When I decided to come to Konstanz and to study in the Sport Science programme, my motivation was to gather as much information, knowledge, and experience about football, its coaching, and the science of sport and training as possible and to later use what I have learned to advance the development of football in my home country.Sharan Gopalan
Moving from Mumbai to Konstanz
After spending 15 years of one’s life in a metropolis like Mumbai, with a population of about 20 million, moving to a smaller city like Konstanz, with its 85.000 inhabitants, would have come as a shock for many. Sharan Gopalan, however, was well prepared because of his stopover in the US, where he lived in Raleigh, the capitol of the state of North Carolina: “Moving from Mumbai to Raleigh was the actual change. Raleigh is a university town, just as Konstanz, and very relaxed compared to the crowdedness and the fast-paced lifestyle lived in Mumbai. And while Konstanz is smaller than Raleigh, the feel of both cities and their pace of life are quite similar.”

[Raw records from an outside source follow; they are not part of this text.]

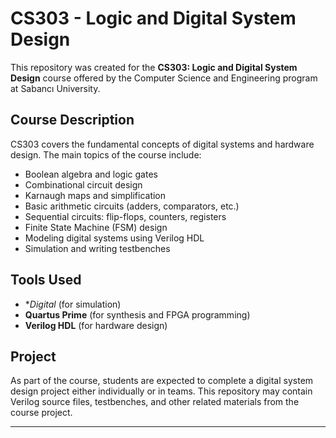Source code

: # CS303 - Logic and Digital System Design

This repository was created for the **CS303: Logic and Digital System Design** course offered by the Computer Science and Engineering program at Sabancı University.

## Course Description

CS303 covers the fundamental concepts of digital systems and hardware design. The main topics of the course include:

- Boolean algebra and logic gates  
- Combinational circuit design  
- Karnaugh maps and simplification  
- Basic arithmetic circuits (adders, comparators, etc.)  
- Sequential circuits: flip-flops, counters, registers  
- Finite State Machine (FSM) design  
- Modeling digital systems using Verilog HDL  
- Simulation and writing testbenches

## Tools Used

- **Digital* (for simulation)  
- **Quartus Prime** (for synthesis and FPGA programming)  
- **Verilog HDL** (for hardware design)

## Project

As part of the course, students are expected to complete a digital system design project either individually or in teams. This repository may contain Verilog source files, testbenches, and other related materials from the course project.

---

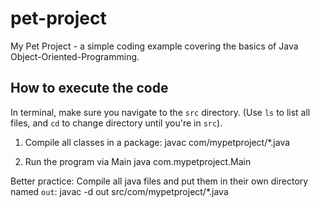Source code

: # pet-project
My Pet Project - a simple coding example covering the basics of Java Object-Oriented-Programming. 

## How to execute the code
In terminal, make sure you navigate to the `src` directory. (Use `ls` to list all files, and `cd` to change directory until you're in `src`).

1. Compile all classes in a package:
javac com/mypetproject/*.java

2. Run the program via Main
java com.mypetproject.Main

Better practice: 
Compile all java files and put them in their own directory named `out`:
javac -d out src/com/mypetproject/*.java
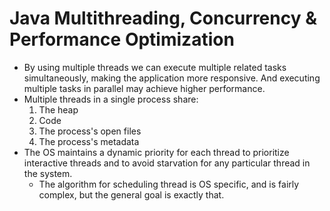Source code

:# Java Multithreading, Concurrency & Performance Optimization

- By using multiple threads we can execute multiple related tasks simultaneously, making the application more responsive. And executing multiple tasks in parallel may achieve higher performance.
- Multiple threads in a single process share:
  1) The heap
  2) Code
  3) The process's open files
  4) The process's metadata
- The OS maintains a dynamic priority for each thread to prioritize interactive threads and to avoid starvation for any particular thread in the system.
  - The algorithm for scheduling thread is OS specific, and is fairly complex, but the general goal is exactly that.
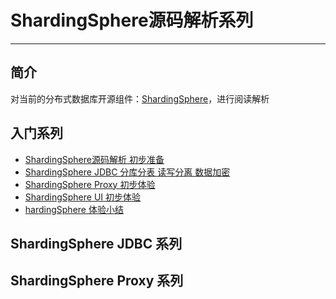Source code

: # ShardingSphere源码解析系列
***

## 简介
对当前的分布式数据库开源组件：[ShardingSphere](https://github.com/apache/shardingsphere)，进行阅读解析

## 入门系列
- [ShardingSphere源码解析 初步准备](https://juejin.cn/post/6999036171682578469)
- [ShardingSphere JDBC 分库分表 读写分离 数据加密 ](https://juejin.cn/post/6999625443930439693/)
- [ShardingSphere Proxy 初步体验](https://juejin.cn/post/6999992099978346527/)
- [ShardingSphere UI 初步体验]()
- [hardingSphere 体验小结]()

## ShardingSphere JDBC 系列

## ShardingSphere Proxy 系列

His decision to enrol in the master’s programme in Sport Science at the University of Konstanz was based on two criteria. For Sharan Gopalan, it was important to study in a country where football and the understanding of sport science are highly developed. “The fact that the University of Konstanz offers an international master’s programme in English and the modern curriculum of the programme put the University of Konstanz on the top of my list of suitable European universities. When I received the letter of admission from the University [of Konstanz], I did not have to think twice about accepting it. My expectations on the programme were that I would be able to expand on a theoretical basis, learn how to question and approach things in an analytical manner, discuss topics with peers and professors, and to contribute to interesting research projects. And I would say that all my expectations have perfectly been met,” Gopalan says.
Besides the university and life and football on and off campus, Sharan Gopalan associates Konstanz with its people. He describes them as exceptionally warm and open-hearted, which helped him pursuing his goals and learning the German language.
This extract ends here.